Note that the Φ coefficient is appropriate for two dichotomous variables (resulting from a 2 x 2 table as above). If any your nominal variables has more than two categories, Cramér’s V should be used instead:

\[ V=\sqrt{\frac{\chi^2}{n*df_{min}}} \]

where \(df_{min}\) refers to the degrees of freedom associated with the variable that has fewer categories (e.g., if we have two nominal variables with 3 and 4 categories, \(df_{min}\) would be 3 - 1 = 2). The degrees of freedom need to be taken into account when judging the magnitude of the effect sizes (see e.g., here).

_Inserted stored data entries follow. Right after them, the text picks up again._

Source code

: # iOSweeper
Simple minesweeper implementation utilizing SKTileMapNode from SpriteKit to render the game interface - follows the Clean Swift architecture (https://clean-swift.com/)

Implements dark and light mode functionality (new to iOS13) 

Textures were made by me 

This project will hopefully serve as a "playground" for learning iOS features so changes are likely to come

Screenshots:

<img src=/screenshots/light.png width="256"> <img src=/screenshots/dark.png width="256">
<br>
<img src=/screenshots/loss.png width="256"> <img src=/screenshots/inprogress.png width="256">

Note that the correct = FALSE argument above ensures that the test statistic is computed in the same way as we have done by hand above. By default, chisq.test() applies a correction to prevent overestimation of statistical significance for small data (called the Yates’ correction). The correction is implemented by subtracting the value 0.5 from the computed difference between the observed and expected cell counts in the numerator of the test statistic. This means that the calculated test statistic will be smaller (i.e., more conservative). Although the adjustment may go too far in some instances, you should generally rely on the adjusted results, which can be computed as follows:

chisq.test(contigency_table)
## 
##  Pearson's Chi-squared test with Yates' continuity correction
## 
## data:  contigency_table
## X-squared = 65.34, df = 1, p-value = 0.0000000000000006303

As you can see, the results don’t change much in our example, since the differences between the observed and expected cell frequencies are fairly large relative to the correction.

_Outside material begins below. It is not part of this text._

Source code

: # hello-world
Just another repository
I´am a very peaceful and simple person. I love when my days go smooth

Caution is warranted when the cell counts in the contingency table are small. The usual rule of thumb is that all cell counts should be at least 5 (this may be a little too stringent though). When some cell counts are too small, you can use Fisher’s exact test using the fisher.test() function.

fisher.test(contigency_table)
## 
##  Fisher's Exact Test for Count Data
## 
## data:  contigency_table
## p-value = 0.0000000000000003391
## alternative hypothesis: true odds ratio is not equal to 1
## 95 percent confidence interval:
##  0.1754685 0.3560568
## sample estimates:
## odds ratio 
##  0.2506258

The Fisher test, while more conservative, also shows a significant difference between the proportions (p < 0.05). This is not surprising since the cell counts in our example are fairly large.

5.6.3 Sample size

To calculate the required sample size when comparing proportions, the power.prop.test() function can be used. For example, we could ask how large our sample needs to be if we would like to compare two groups with conversion rates of 2% and 2.5%, respectively using the conventional settings for \(\alpha\) and \(\beta\):

power.prop.test(p1=0.02,p2=0.025,sig.level=0.05,power=0.8)
## 
##      Two-sample comparison of proportions power calculation 
## 
##               n = 13808.92
##              p1 = 0.02
##              p2 = 0.025
##       sig.level = 0.05
##           power = 0.8
##     alternative = two.sided
## 
## NOTE: n is number in *each* group

The output tells us that we need 13809 observations per group to detect a difference of the desired size.